■ ASSIGNED TASK
Repeat nothing but the lines below running from the one containing "### RAM (Resource Access Manager)" to the one containing "- Principal - define who to share with". Keep both end lines.
[LISTED ENTRIES — start]
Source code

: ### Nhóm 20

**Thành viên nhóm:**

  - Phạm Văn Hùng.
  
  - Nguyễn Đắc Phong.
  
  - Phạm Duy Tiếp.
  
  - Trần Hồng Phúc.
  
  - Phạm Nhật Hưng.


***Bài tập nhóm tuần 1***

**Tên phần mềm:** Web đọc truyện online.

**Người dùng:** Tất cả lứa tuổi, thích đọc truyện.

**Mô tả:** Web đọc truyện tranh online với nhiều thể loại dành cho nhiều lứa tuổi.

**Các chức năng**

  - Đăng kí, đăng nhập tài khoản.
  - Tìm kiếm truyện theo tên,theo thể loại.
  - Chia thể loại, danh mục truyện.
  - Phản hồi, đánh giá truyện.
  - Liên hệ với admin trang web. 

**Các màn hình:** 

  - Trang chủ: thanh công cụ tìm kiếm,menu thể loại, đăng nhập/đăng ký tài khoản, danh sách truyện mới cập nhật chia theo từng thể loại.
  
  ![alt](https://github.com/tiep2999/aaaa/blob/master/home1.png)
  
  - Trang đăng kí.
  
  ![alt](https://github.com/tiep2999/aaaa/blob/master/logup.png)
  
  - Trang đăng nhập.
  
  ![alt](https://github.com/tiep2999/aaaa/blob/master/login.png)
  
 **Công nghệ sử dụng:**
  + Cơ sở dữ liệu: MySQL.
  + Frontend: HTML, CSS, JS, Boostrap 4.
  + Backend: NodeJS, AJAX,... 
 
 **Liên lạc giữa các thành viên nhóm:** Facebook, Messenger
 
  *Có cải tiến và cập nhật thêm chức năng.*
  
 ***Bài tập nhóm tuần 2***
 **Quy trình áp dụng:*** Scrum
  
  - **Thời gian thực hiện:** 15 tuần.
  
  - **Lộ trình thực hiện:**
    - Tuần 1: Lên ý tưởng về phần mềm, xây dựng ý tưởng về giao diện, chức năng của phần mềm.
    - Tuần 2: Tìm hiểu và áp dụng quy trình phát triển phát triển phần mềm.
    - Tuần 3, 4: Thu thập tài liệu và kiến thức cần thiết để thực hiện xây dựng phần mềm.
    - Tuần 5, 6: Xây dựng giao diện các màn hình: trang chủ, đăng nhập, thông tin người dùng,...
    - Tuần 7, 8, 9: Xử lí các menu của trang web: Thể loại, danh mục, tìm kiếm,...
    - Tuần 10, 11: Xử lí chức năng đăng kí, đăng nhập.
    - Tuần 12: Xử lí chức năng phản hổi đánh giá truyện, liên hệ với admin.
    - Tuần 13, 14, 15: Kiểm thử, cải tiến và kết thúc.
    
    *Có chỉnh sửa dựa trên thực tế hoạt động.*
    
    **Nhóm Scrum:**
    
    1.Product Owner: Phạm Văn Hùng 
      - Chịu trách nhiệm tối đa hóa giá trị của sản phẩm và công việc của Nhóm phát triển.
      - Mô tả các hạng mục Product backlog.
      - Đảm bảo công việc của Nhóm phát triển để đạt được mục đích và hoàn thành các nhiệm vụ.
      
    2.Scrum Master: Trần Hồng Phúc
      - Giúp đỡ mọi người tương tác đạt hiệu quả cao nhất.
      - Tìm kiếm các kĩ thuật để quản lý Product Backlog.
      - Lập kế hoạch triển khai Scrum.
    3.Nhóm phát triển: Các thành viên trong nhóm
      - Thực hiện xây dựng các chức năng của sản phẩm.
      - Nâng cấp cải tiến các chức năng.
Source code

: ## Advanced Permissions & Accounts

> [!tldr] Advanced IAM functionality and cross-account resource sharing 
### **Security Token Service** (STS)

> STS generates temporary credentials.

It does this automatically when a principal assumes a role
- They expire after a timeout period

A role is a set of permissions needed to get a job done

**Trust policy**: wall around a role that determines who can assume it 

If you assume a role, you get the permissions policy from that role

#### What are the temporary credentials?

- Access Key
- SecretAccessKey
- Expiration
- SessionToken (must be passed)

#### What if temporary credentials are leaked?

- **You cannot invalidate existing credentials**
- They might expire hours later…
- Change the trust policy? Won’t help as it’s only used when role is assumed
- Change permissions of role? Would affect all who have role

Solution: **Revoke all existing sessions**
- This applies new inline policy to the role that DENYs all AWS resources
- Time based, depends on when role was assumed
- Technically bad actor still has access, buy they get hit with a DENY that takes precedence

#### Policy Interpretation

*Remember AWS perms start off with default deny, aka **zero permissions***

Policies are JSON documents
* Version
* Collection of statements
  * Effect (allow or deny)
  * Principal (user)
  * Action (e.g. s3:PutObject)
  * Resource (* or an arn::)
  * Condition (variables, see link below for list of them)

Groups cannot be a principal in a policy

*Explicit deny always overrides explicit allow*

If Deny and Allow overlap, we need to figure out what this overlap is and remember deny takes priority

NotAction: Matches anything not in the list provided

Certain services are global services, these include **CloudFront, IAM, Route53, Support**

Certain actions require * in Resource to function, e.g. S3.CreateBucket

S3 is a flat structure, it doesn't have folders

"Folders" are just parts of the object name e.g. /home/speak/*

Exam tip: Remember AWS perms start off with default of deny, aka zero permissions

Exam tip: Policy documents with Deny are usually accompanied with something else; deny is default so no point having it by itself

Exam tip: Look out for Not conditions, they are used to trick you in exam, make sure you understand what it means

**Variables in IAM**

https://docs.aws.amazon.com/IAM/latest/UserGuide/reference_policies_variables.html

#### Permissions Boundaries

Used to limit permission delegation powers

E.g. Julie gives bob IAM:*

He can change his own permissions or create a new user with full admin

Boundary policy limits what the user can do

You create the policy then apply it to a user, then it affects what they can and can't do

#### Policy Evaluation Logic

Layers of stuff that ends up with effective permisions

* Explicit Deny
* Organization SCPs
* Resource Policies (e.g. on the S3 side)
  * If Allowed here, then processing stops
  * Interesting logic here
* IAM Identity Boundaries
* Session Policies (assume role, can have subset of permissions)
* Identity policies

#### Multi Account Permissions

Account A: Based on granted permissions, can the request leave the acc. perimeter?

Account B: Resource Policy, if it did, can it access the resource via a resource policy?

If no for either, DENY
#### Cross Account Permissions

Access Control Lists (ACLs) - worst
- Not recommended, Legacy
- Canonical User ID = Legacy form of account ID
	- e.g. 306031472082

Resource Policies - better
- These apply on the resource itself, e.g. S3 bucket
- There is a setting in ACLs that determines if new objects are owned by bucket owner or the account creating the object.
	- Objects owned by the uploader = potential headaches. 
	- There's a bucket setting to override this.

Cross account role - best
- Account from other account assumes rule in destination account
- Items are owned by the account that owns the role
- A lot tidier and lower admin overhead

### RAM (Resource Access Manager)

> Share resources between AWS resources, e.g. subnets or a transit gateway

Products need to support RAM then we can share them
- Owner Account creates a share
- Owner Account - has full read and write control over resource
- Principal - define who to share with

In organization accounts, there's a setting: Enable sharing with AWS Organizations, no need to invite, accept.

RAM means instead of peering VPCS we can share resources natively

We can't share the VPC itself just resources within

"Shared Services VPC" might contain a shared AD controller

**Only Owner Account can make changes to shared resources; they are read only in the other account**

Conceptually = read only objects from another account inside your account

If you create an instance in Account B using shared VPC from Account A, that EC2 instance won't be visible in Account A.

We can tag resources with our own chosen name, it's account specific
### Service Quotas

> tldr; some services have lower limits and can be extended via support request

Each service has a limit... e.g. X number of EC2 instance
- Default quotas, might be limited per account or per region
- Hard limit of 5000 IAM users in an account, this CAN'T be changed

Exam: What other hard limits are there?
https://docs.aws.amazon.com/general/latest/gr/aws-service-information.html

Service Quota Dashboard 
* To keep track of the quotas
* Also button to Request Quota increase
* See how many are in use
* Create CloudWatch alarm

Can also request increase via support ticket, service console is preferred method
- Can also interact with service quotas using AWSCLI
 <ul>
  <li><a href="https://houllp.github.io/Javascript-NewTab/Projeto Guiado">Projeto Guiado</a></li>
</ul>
[LISTED ENTRIES — finish]
■ OUTPUT FOR THIS TASK
### RAM (Resource Access Manager)

> Share resources between AWS resources, e.g. subnets or a transit gateway

Products need to support RAM then we can share them
- Owner Account creates a share
- Owner Account - has full read and write control over resource
- Principal - define who to share with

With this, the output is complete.